§ TASK STATEMENT
A faithful copy of the data is what is wanted, minus any pictures.

▬▬▬▬▬▬▬▬▬▬

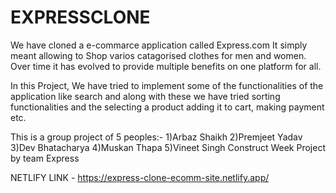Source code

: # EXPRESSCLONE


We have cloned a e-commarce application called Express.com It simply meant allowing to Shop varios catagorised clothes for men and women. Over time it has evolved to provide multiple benefits on one platform for all.

In this Project, We have tried to implement some of the functionalities of the application like search and along with these we have tried sorting functionalities and the selecting a product adding it to cart, making payment  etc.

This is a group project of 5 peoples:- 1)Arbaz Shaikh 2)Premjeet Yadav 3)Dev Bhatacharya 4)Muskan Thapa 5)Vineet Singh 
Construct Week Project by team Express

NETLIFY LINK - https://express-clone-ecomm-site.netlify.app/

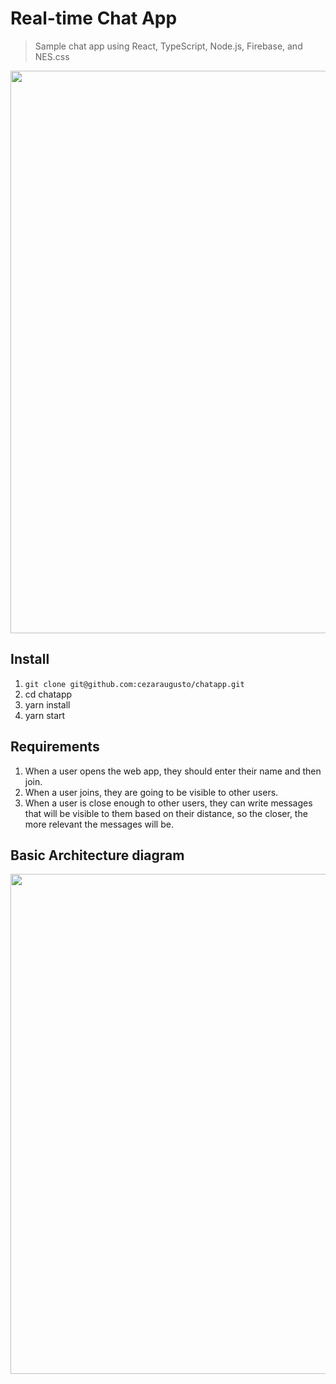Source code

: # Real-time Chat App

> Sample chat app using React, TypeScript, Node.js, Firebase, and NES.css

<img width="900" src="https://user-images.githubusercontent.com/4672033/106977289-c96b1600-6738-11eb-9eb3-c541b7c38bda.png">

## Install

1. `git clone git@github.com:cezaraugusto/chatapp.git`
2. cd chatapp
3. yarn install
4. yarn start

## Requirements

1. When a user opens the web app, they should enter their name and then join.
2. When a user joins, they are going to be visible to other users.
3. When a user is close enough to other users, they can write messages that will be visible to them based on their distance, so the closer, the more relevant the messages will be.

## Basic Architecture diagram

<img width="800" src="https://user-images.githubusercontent.com/4672033/106977281-c6702580-6738-11eb-868c-276250f7bc9b.png">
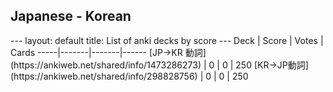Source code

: <h2>Japanese  -  Korean</h2>
---
layout: default
title: List of anki decks by score
---
Deck | Score | Votes | Cards
-----|-------|-------|------
[JP->KR 動詞](https://ankiweb.net/shared/info/1473286273) | 0 | 0 | 250
[KR->JP動詞](https://ankiweb.net/shared/info/298828756) | 0 | 0 | 250
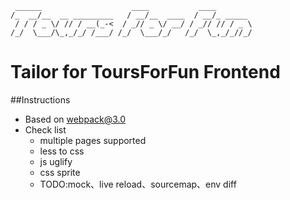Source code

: 	 ______                    ____           ____        
	/_  __/__  __ _________   / __/__  ____  / __/_ _____ 
	 / / / _ \/ // / __(_-<  / _// _ \/ __/ / _// // / _ \
	/_/  \___/\_,_/_/ /___/ /_/  \___/_/   /_/  \_,_/_//_/


# Tailor for ToursForFun Frontend

##Instructions
- Based on webpack@3.0
- Check list
	- multiple pages supported
	- less to css
	- js uglify
	- css sprite
	- TODO:mock、live reload、sourcemap、env diff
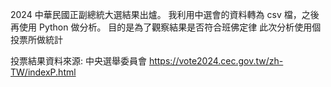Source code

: 
2024 中華民國正副總統大選結果出爐。
我利用中選會的資料轉為 csv 檔，之後再使用 Python 做分析。
目的是為了觀察結果是否符合班佛定律
此次分析使用個投票所做統計

投票結果資料來源: 中央選舉委員會
https://vote2024.cec.gov.tw/zh-TW/indexP.html
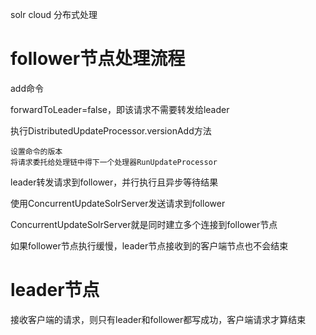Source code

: solr cloud 分布式处理


# follower节点处理流程
add命令

forwardToLeader=false，即该请求不需要转发给leader

执行DistributedUpdateProcessor.versionAdd方法

	设置命令的版本
	将请求委托给处理链中得下一个处理器RunUpdateProcessor

leader转发请求到follower，并行执行且异步等待结果

使用ConcurrentUpdateSolrServer发送请求到follower

ConcurrentUpdateSolrServer就是同时建立多个连接到follower节点

如果follower节点执行缓慢，leader节点接收到的客户端节点也不会结束


# leader节点

接收客户端的请求，则只有leader和follower都写成功，客户端请求才算结束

▬▬▬▬▬▬▬▬▬▬

§ EXPECTED OUTPUT
Source code

: # EXPRESSCLONE


We have cloned a e-commarce application called Express.com It simply meant allowing to Shop varios catagorised clothes for men and women. Over time it has evolved to provide multiple benefits on one platform for all.

In this Project, We have tried to implement some of the functionalities of the application like search and along with these we have tried sorting functionalities and the selecting a product adding it to cart, making payment  etc.

This is a group project of 5 peoples:- 1)Arbaz Shaikh 2)Premjeet Yadav 3)Dev Bhatacharya 4)Muskan Thapa 5)Vineet Singh 
Construct Week Project by team Express

NETLIFY LINK - https://express-clone-ecomm-site.netlify.app/

Source code

: # Real-time Chat App

> Sample chat app using React, TypeScript, Node.js, Firebase, and NES.css

<img width="900" src="https://user-images.githubusercontent.com/4672033/106977289-c96b1600-6738-11eb-9eb3-c541b7c38bda.png">

## Install

1. `git clone git@github.com:cezaraugusto/chatapp.git`
2. cd chatapp
3. yarn install
4. yarn start

## Requirements

1. When a user opens the web app, they should enter their name and then join.
2. When a user joins, they are going to be visible to other users.
3. When a user is close enough to other users, they can write messages that will be visible to them based on their distance, so the closer, the more relevant the messages will be.

## Basic Architecture diagram

<img width="800" src="https://user-images.githubusercontent.com/4672033/106977281-c6702580-6738-11eb-868c-276250f7bc9b.png">
Source code

: <h2>Japanese  -  Korean</h2>
---
layout: default
title: List of anki decks by score
---
Deck | Score | Votes | Cards
-----|-------|-------|------
[JP->KR 動詞](https://ankiweb.net/shared/info/1473286273) | 0 | 0 | 250
[KR->JP動詞](https://ankiweb.net/shared/info/298828756) | 0 | 0 | 250
Source code

: 	 ______                    ____           ____        
	/_  __/__  __ _________   / __/__  ____  / __/_ _____ 
	 / / / _ \/ // / __(_-<  / _// _ \/ __/ / _// // / _ \
	/_/  \___/\_,_/_/ /___/ /_/  \___/_/   /_/  \_,_/_//_/


# Tailor for ToursForFun Frontend

##Instructions
- Based on webpack@3.0
- Check list
	- multiple pages supported
	- less to css
	- js uglify
	- css sprite
	- TODO:mock、live reload、sourcemap、env diff
Source code

: 
2024 中華民國正副總統大選結果出爐。
我利用中選會的資料轉為 csv 檔，之後再使用 Python 做分析。
目的是為了觀察結果是否符合班佛定律
此次分析使用個投票所做統計

投票結果資料來源: 中央選舉委員會
https://vote2024.cec.gov.tw/zh-TW/indexP.html
Source code

: solr cloud 分布式处理


# follower节点处理流程
add命令

forwardToLeader=false，即该请求不需要转发给leader

执行DistributedUpdateProcessor.versionAdd方法

	设置命令的版本
	将请求委托给处理链中得下一个处理器RunUpdateProcessor

leader转发请求到follower，并行执行且异步等待结果

使用ConcurrentUpdateSolrServer发送请求到follower

ConcurrentUpdateSolrServer就是同时建立多个连接到follower节点

如果follower节点执行缓慢，leader节点接收到的客户端节点也不会结束


# leader节点

接收客户端的请求，则只有leader和follower都写成功，客户端请求才算结束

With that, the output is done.